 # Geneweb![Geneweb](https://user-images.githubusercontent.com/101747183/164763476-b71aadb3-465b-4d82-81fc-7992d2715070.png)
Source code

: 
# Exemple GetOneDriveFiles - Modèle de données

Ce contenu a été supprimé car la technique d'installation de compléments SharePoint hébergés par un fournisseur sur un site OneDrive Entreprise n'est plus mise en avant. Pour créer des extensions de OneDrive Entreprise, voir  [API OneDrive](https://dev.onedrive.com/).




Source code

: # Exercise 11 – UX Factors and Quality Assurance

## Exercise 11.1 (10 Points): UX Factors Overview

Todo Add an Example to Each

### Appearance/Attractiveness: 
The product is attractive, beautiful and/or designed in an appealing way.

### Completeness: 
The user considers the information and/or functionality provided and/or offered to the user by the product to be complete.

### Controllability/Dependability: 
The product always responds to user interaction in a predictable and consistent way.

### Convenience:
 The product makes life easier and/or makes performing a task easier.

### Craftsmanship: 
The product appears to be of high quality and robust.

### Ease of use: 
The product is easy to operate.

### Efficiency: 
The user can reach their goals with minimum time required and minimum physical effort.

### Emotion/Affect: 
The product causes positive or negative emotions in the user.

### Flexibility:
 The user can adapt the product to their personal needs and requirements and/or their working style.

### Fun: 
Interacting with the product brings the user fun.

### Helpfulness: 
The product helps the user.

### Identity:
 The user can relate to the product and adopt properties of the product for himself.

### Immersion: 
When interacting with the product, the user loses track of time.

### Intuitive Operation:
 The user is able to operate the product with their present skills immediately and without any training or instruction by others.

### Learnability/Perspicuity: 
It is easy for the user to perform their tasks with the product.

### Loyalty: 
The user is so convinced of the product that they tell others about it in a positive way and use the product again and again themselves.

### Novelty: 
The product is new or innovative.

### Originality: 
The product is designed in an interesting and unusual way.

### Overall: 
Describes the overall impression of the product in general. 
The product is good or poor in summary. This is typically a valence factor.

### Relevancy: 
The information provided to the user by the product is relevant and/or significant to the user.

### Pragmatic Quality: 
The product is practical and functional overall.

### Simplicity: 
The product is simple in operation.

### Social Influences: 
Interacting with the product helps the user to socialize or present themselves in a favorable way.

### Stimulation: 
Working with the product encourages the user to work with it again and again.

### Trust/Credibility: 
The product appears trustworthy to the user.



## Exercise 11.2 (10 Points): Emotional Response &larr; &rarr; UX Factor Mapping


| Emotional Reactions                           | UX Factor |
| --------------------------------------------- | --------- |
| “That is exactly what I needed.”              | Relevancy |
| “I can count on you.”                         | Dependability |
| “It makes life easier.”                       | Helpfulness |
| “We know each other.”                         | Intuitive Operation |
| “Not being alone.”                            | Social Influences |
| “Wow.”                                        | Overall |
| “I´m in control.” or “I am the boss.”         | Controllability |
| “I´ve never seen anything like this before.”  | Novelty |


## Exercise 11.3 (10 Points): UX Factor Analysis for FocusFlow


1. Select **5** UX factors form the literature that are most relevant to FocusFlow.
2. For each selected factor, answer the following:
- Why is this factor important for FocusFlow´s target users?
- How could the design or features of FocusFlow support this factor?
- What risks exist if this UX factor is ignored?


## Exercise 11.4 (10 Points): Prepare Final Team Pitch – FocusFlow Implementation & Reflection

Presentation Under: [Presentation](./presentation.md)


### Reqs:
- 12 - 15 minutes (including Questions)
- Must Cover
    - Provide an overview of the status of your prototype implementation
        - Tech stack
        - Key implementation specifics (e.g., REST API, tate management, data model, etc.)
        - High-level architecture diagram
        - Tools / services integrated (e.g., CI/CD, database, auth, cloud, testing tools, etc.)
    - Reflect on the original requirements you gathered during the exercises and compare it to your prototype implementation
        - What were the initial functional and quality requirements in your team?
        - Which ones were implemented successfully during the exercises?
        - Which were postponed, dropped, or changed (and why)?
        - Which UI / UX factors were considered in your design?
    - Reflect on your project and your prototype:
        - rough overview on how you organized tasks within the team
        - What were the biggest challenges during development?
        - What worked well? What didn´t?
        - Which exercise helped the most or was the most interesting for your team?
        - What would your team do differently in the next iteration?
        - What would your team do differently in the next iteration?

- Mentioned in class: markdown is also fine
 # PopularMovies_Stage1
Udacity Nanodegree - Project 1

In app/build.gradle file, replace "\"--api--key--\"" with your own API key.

ACTIVITY
Reproduce all of the data exactly as given.

COMPLETED TASK
 # Geneweb![Geneweb](https://user-images.githubusercontent.com/101747183/164763476-b71aadb3-465b-4d82-81fc-7992d2715070.png)
Source code

: 
# Exemple GetOneDriveFiles - Modèle de données

Ce contenu a été supprimé car la technique d'installation de compléments SharePoint hébergés par un fournisseur sur un site OneDrive Entreprise n'est plus mise en avant. Pour créer des extensions de OneDrive Entreprise, voir  [API OneDrive](https://dev.onedrive.com/).




Source code

: # Exercise 11 – UX Factors and Quality Assurance

## Exercise 11.1 (10 Points): UX Factors Overview

Todo Add an Example to Each

### Appearance/Attractiveness: 
The product is attractive, beautiful and/or designed in an appealing way.

### Completeness: 
The user considers the information and/or functionality provided and/or offered to the user by the product to be complete.

### Controllability/Dependability: 
The product always responds to user interaction in a predictable and consistent way.

### Convenience:
 The product makes life easier and/or makes performing a task easier.

### Craftsmanship: 
The product appears to be of high quality and robust.

### Ease of use: 
The product is easy to operate.

### Efficiency: 
The user can reach their goals with minimum time required and minimum physical effort.

### Emotion/Affect: 
The product causes positive or negative emotions in the user.

### Flexibility:
 The user can adapt the product to their personal needs and requirements and/or their working style.

### Fun: 
Interacting with the product brings the user fun.

### Helpfulness: 
The product helps the user.

### Identity:
 The user can relate to the product and adopt properties of the product for himself.

### Immersion: 
When interacting with the product, the user loses track of time.

### Intuitive Operation:
 The user is able to operate the product with their present skills immediately and without any training or instruction by others.

### Learnability/Perspicuity: 
It is easy for the user to perform their tasks with the product.

### Loyalty: 
The user is so convinced of the product that they tell others about it in a positive way and use the product again and again themselves.

### Novelty: 
The product is new or innovative.

### Originality: 
The product is designed in an interesting and unusual way.

### Overall: 
Describes the overall impression of the product in general. 
The product is good or poor in summary. This is typically a valence factor.

### Relevancy: 
The information provided to the user by the product is relevant and/or significant to the user.

### Pragmatic Quality: 
The product is practical and functional overall.

### Simplicity: 
The product is simple in operation.

### Social Influences: 
Interacting with the product helps the user to socialize or present themselves in a favorable way.

### Stimulation: 
Working with the product encourages the user to work with it again and again.

### Trust/Credibility: 
The product appears trustworthy to the user.



## Exercise 11.2 (10 Points): Emotional Response &larr; &rarr; UX Factor Mapping


| Emotional Reactions                           | UX Factor |
| --------------------------------------------- | --------- |
| “That is exactly what I needed.”              | Relevancy |
| “I can count on you.”                         | Dependability |
| “It makes life easier.”                       | Helpfulness |
| “We know each other.”                         | Intuitive Operation |
| “Not being alone.”                            | Social Influences |
| “Wow.”                                        | Overall |
| “I´m in control.” or “I am the boss.”         | Controllability |
| “I´ve never seen anything like this before.”  | Novelty |


## Exercise 11.3 (10 Points): UX Factor Analysis for FocusFlow


1. Select **5** UX factors form the literature that are most relevant to FocusFlow.
2. For each selected factor, answer the following:
- Why is this factor important for FocusFlow´s target users?
- How could the design or features of FocusFlow support this factor?
- What risks exist if this UX factor is ignored?


## Exercise 11.4 (10 Points): Prepare Final Team Pitch – FocusFlow Implementation & Reflection

Presentation Under: [Presentation](./presentation.md)


### Reqs:
- 12 - 15 minutes (including Questions)
- Must Cover
    - Provide an overview of the status of your prototype implementation
        - Tech stack
        - Key implementation specifics (e.g., REST API, tate management, data model, etc.)
        - High-level architecture diagram
        - Tools / services integrated (e.g., CI/CD, database, auth, cloud, testing tools, etc.)
    - Reflect on the original requirements you gathered during the exercises and compare it to your prototype implementation
        - What were the initial functional and quality requirements in your team?
        - Which ones were implemented successfully during the exercises?
        - Which were postponed, dropped, or changed (and why)?
        - Which UI / UX factors were considered in your design?
    - Reflect on your project and your prototype:
        - rough overview on how you organized tasks within the team
        - What were the biggest challenges during development?
        - What worked well? What didn´t?
        - Which exercise helped the most or was the most interesting for your team?
        - What would your team do differently in the next iteration?
        - What would your team do differently in the next iteration?

- Mentioned in class: markdown is also fine
 # PopularMovies_Stage1
Udacity Nanodegree - Project 1

In app/build.gradle file, replace "\"--api--key--\"" with your own API key.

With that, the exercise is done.